Return all lines in the data where the string "install" can be found.

BEGIN

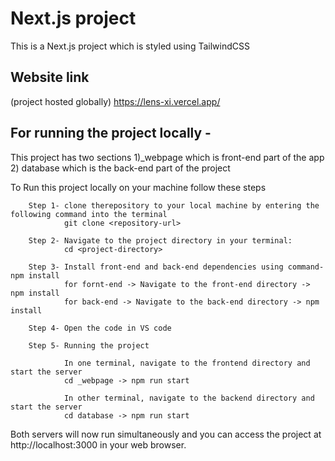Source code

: # Next.js project

This is a Next.js project which is styled using TailwindCSS


## Website link
(project hosted globally)
https://lens-xi.vercel.app/

## For running the project locally -
This project has two sections 1)_webpage which is front-end part of the app 2) database which is the back-end part of the project

To Run this project locally on your machine follow these steps

        Step 1- clone therepository to your local machine by entering the following command into the terminal
                git clone <repository-url>

        Step 2- Navigate to the project directory in your terminal:
                cd <project-directory>

        Step 3- Install front-end and back-end dependencies using command- npm install
                for fornt-end -> Navigate to the front-end directory -> npm install
                for back-end -> Navigate to the back-end directory -> npm install

        Step 4- Open the code in VS code

        Step 5- Running the project
        
                In one terminal, navigate to the frontend directory and start the server
                cd _webpage -> npm run start
                
                In other terminal, navigate to the backend directory and start the server
                cd database -> npm run start

Both servers will now run simultaneously and you can access the project at http://localhost:3000 in your web browser.
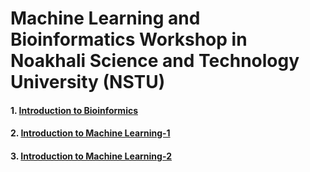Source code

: # Machine Learning and Bioinformatics Workshop in Noakhali Science and Technology University (NSTU)

#### 1. [Introduction to Bioinformics](https://github.com/mrzResearchArena/NSTU-Machine-Learning-Bioinformatics/blob/master/NSTU-bio.ipynb)
#### 2. [Introduction to Machine Learning-1](https://github.com/mrzResearchArena/NSTU-Machine-Learning-Bioinformatics/blob/master/NSTU-basic-ML.ipynb)
#### 3. [Introduction to Machine Learning-2](https://github.com/mrzResearchArena/NSTU-Machine-Learning-Bioinformatics/blob/master/NSTU-inter-ML.ipynb)


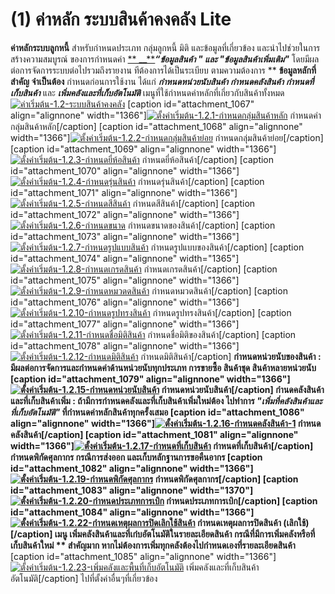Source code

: # (1)    ค่าหลัก ระบบสินค้าคงคลัง Lite

**ค่าหลักระบบลูกหนี้** สำหรับกำหนดประเภท กลุ่มลูกหนี้ มิติ
และข้อมูลที่เกี่ยวข้อง และนำไปช่วยในการสร้างความสมบูรณ์ ของการกำหนดค่า [**
__**](http://www.smlaccount.com/manual/?page_id=992)**_“ข้อมูลสินค้า " และ
"ข้อมูลสินค้าเพิ่มเติม"_** โดยมีผลต่อการจัดการระบบต่อไปรวมถึงรายงาน
ทีต้องการได้เป็นระเบียบ ตามความต้องการ ** **ข้อมูลหลักที่สำคัญ จำเป็นต้อง**
กำหนดก่อนการใช้งาน ได้แก่ **_กำหนดหน่วยนับสินค้า กำหนดคลังสินค้า
กำหนดที่เก็บสินค้า_** และ _**เพิ่มคลังและที่เก็บอัตโนมัติ**_
เมนูที่ใช้กำหนดค่าหลักที่เกี่ยวกับสินค้าทั้งหมด
[![ค่าเริ่มต้น-1.2-ระบบสินค้าคงคลัง](/images/ค่าเริ่มต้น-1.2-ระบบสินค้าคงคลัง.jpg)](/images/ค่าเริ่มต้น-1.2-ระบบสินค้าคงคลัง.jpg)   [caption
id="attachment_1067" align="alignnone"
width="1366"][![ตั้งค่าเริ่มต้น-1.2.1-กำหนดกลุ่มสินค้าหลัก](/images/ตั้งค่าเริ่มต้น-1.2.1-กำหนดกลุ่มสินค้าหลัก.jpg)](/images/ตั้งค่าเริ่มต้น-1.2.1-กำหนดกลุ่มสินค้าหลัก.jpg)
กำหนดค่ากลุ่มสินค้าหลัก[/caption]   [caption id="attachment_1068"
align="alignnone" width="1366"][![ตั้งค่าเริ่มต้น-1.2.2-กำหนดกลุ่มสินค้าย่อย](/images/ตั้งค่าเริ่มต้น-1.2.2-กำหนดกลุ่มสินค้าย่อย.jpg)](/images/ตั้งค่าเริ่มต้น-1.2.2-กำหนดกลุ่มสินค้าย่อย.jpg)
กำหนดกลุ่มสินค้าย่อย[/caption]   [caption id="attachment_1069"
align="alignnone" width="1366"][![ตั้งค่าเริ่มต้น-1.2.3-กำหนดยี่ห้อสินค้า](/images/ตั้งค่าเริ่มต้น-1.2.3-กำหนดยี่ห้อสินค้า.jpg)](/images/ตั้งค่าเริ่มต้น-1.2.3-กำหนดยี่ห้อสินค้า.jpg)
กำหนดยี่ห้อสินค้า[/caption]   [caption id="attachment_1070" align="alignnone"
width="1366"][![ตั้งค่าเริ่มต้น-1.2.4-กำหนดรุ่นสินค้า](/images/ตั้งค่าเริ่มต้น-1.2.4-กำหนดรุ่นสินค้า.jpg)](/images/ตั้งค่าเริ่มต้น-1.2.4-กำหนดรุ่นสินค้า.jpg)
กำหนดรุ่นสินค้า[/caption]   [caption id="attachment_1071" align="alignnone"
width="1366"][![ตั้งค่าเริ่มต้น-1.2.5-กำหนดสีสินค้า](/images/ตั้งค่าเริ่มต้น-1.2.5-กำหนดสีสินค้า.jpg)](/images/ตั้งค่าเริ่มต้น-1.2.5-กำหนดสีสินค้า.jpg)
กำหนดสีสินค้า[/caption]   [caption id="attachment_1072" align="alignnone"
width="1366"][![ตั้งค่าเริ่มต้น-1.2.6-กำหนดขนาด](/images/ตั้งค่าเริ่มต้น-1.2.6-กำหนดขนาด.jpg)](/images/ตั้งค่าเริ่มต้น-1.2.6-กำหนดขนาด.jpg)
กำหนดขนาดของสินค้า[/caption]   [caption id="attachment_1073" align="alignnone"
width="1366"][![ตั้งค่าเริ่มต้น-1.2.7-กำหนดรูปแบบสินค้า](/images/ตั้งค่าเริ่มต้น-1.2.7-กำหนดรูปแบบสินค้า.jpg)](/images/ตั้งค่าเริ่มต้น-1.2.7-กำหนดรูปแบบสินค้า.jpg)
กำหนดรูปแบบของสินค้า[/caption]   [caption id="attachment_1074"
align="alignnone" width="1365"][![ตั้งค่าเริ่มต้น-1.2.8-กำหนดเกรดสินค้า](/images/ตั้งค่าเริ่มต้น-1.2.8-กำหนดเกรดสินค้า.jpg)](/images/ตั้งค่าเริ่มต้น-1.2.8-กำหนดเกรดสินค้า.jpg)
กำหนดเกรดสินค้า[/caption]   [caption id="attachment_1075" align="alignnone"
width="1366"][![ตั้งค่าเริ่มต้น-1.2.9-กำหนดหมวดดสินค้า](/images/ตั้งค่าเริ่มต้น-1.2.9-กำหนดหมวดดสินค้า.jpg)](/images/ตั้งค่าเริ่มต้น-1.2.9-กำหนดหมวดดสินค้า.jpg)
กำหนดหมวดสินค้า[/caption]   [caption id="attachment_1076" align="alignnone"
width="1366"][![ตั้งค่าเริ่มต้น-1.2.10-กำหนดรูปทรงสินค้า](/images/ตั้งค่าเริ่มต้น-1.2.10-กำหนดรูปทรงสินค้า.jpg)](/images/ตั้งค่าเริ่มต้น-1.2.10-กำหนดรูปทรงสินค้า.jpg)
กำหนดรูปทรงสินค้า[/caption]   [caption id="attachment_1077" align="alignnone"
width="1366"][![ตั้งค่าเริ่มต้น-1.2.11-กำหนดชื่อมิติสินค้า](/images/ตั้งค่าเริ่มต้น-1.2.11-กำหนดชื่อมิติสินค้า.jpg)](/images/ตั้งค่าเริ่มต้น-1.2.11-กำหนดชื่อมิติสินค้า.jpg)
กำหนดชื่อมิติของสินค้า[/caption]   [caption id="attachment_1078"
align="alignnone" width="1366"][![ตั้งค่าเริ่มต้น-1.2.12-กำหนดมิติสินค้า](/images/ตั้งค่าเริ่มต้น-1.2.12-กำหนดมิติสินค้า.jpg)](/images/ตั้งค่าเริ่มต้น-1.2.12-กำหนดมิติสินค้า.jpg)
กำหนดมิติสินค้า[/caption] ****กำหนดหน่วยนับของสินค้า** :
มีผลต่อการจัดการและกำหนดค่าด้านหน่วยนับทุกประเภท การขายซื้อ สินค้าชุด
สินค้าหลายหน่วยนับ [caption id="attachment_1079" align="alignnone"
width="1366"][![ตั้งค่าเริ่มต้น-1.2.15-กำหนดหน่วยนับสินค้า](/images/ตั้งค่าเริ่มต้น-1.2.15-กำหนดหน่วยนับสินค้า.jpg)](/images/ตั้งค่าเริ่มต้น-1.2.15-กำหนดหน่วยนับสินค้า.jpg)
กำหนดหน่วยนับสินค้า[/caption]   **กำนดคลังสินค้าและที่เก็บสินค้าเพิ่ม** :
ถ้ามีการกำหนดคลังและที่เก็บสินค้าเพิ่มใหม่**ต้อง** ไปทำการ
_**"เพิ่มที่คลังสินค้าและที่เก็บอัตโนมัติ"**_
ที่กำหนดค่าหลักสินค้าทุกครั้งเสมอ [caption id="attachment_1086"
align="alignnone" width="1366"][![ตั้งค่าเริ่มต้น-1.2.16-กำหนดคลังสินค้า-1](/images/ตั้งค่าเริ่มต้น-1.2.16-กำหนดคลังสินค้า-1.jpg)](/images/ตั้งค่าเริ่มต้น-1.2.16-กำหนดคลังสินค้า-1.jpg)
กำหนดคลังสินค้า[/caption] [caption id="attachment_1081" align="alignnone"
width="1366"][![ตั้งค่าเริ่มต้น-1.2.17-กำหนดที่เก็บสินค้า](/images/ตั้งค่าเริ่มต้น-1.2.17-กำหนดที่เก็บสินค้า.jpg)](/images/ตั้งค่าเริ่มต้น-1.2.17-กำหนดที่เก็บสินค้า.jpg)
กำหนดที่เก็บสินค้า[/caption] **กำหนดพิกัดศุลกากร** กรณีการส่งออก
และเก็บหลักฐานการขอคืนอากร [caption id="attachment_1082" align="alignnone"
width="1366"][![ตั้งค่าเริ่มต้น-1.2.19-กำหนดพิกัดศุลกากร](/images/ตั้งค่าเริ่มต้น-1.2.19-กำหนดพิกัดศุลกากร.jpg)](/images/ตั้งค่าเริ่มต้น-1.2.19-กำหนดพิกัดศุลกากร.jpg)
กำหนดพิกัดศุลกากร[/caption]   [caption id="attachment_1083" align="alignnone"
width="1370"][![ตั้งค่าเริ่มต้น-1.2.20-กำหนดประเภทการเบิก](/images/ตั้งค่าเริ่มต้น-1.2.20-กำหนดประเภทการเบิก.jpg)](/images/ตั้งค่าเริ่มต้น-1.2.20-กำหนดประเภทการเบิก.jpg)
กำหนดประเภทการเบิก[/caption]   [caption id="attachment_1084" align="alignnone"
width="1366"][![ตั้งค่าเริ่มต้น-1.2.22-กำหนดเหตุผลการปิดเลิกใช้สินค้า](/images/ตั้งค่าเริ่มต้น-1.2.22-กำหนดเหตุผลการปิดเลิกใช้สินค้า.jpg)](/images/ตั้งค่าเริ่มต้น-1.2.22-กำหนดเหตุผลการปิดเลิกใช้สินค้า.jpg)
กำหนดเหตุผลการปิดสินค้า (เลิกใช้)[/caption] **เมนู
เพิ่มคลังสินค้าและที่เก๋บอัตโนมัติในรายละเอียดสินค้า**
กรณีที่มีการเพิ่มคลังหรือที่เก็บสินค้าใหม่ ** สำคัญมาก
หากไม่ต้องการเพิ่มทุกคลังต้องไปกำหนดเองที่รายละเอียดสินค้า** [caption
id="attachment_1085" align="alignnone"
width="1366"][![ตั้งค่าเริ่มต้น-1.2.23-เพิ่มคลังและพื้นที่เก็บอัตโนมัติ](/images/ตั้งค่าเริ่มต้น-1.2.23-เพิ่มคลังและพื้นที่เก็บอัตโนมัติ.jpg)](/images/ตั้งค่าเริ่มต้น-1.2.23-เพิ่มคลังและพื้นที่เก็บอัตโนมัติ.jpg)
เพิ่มคลังและที่เก็บสินค้าอัตโนมัติ[/caption]   ไปที่ตั้งค่าอื่นๆที่เกี่ยวข้อง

END

Exercise result –
        Step 3- Install front-end and back-end dependencies using command- npm install
                for fornt-end -> Navigate to the front-end directory -> npm install
                for back-end -> Navigate to the back-end directory -> npm install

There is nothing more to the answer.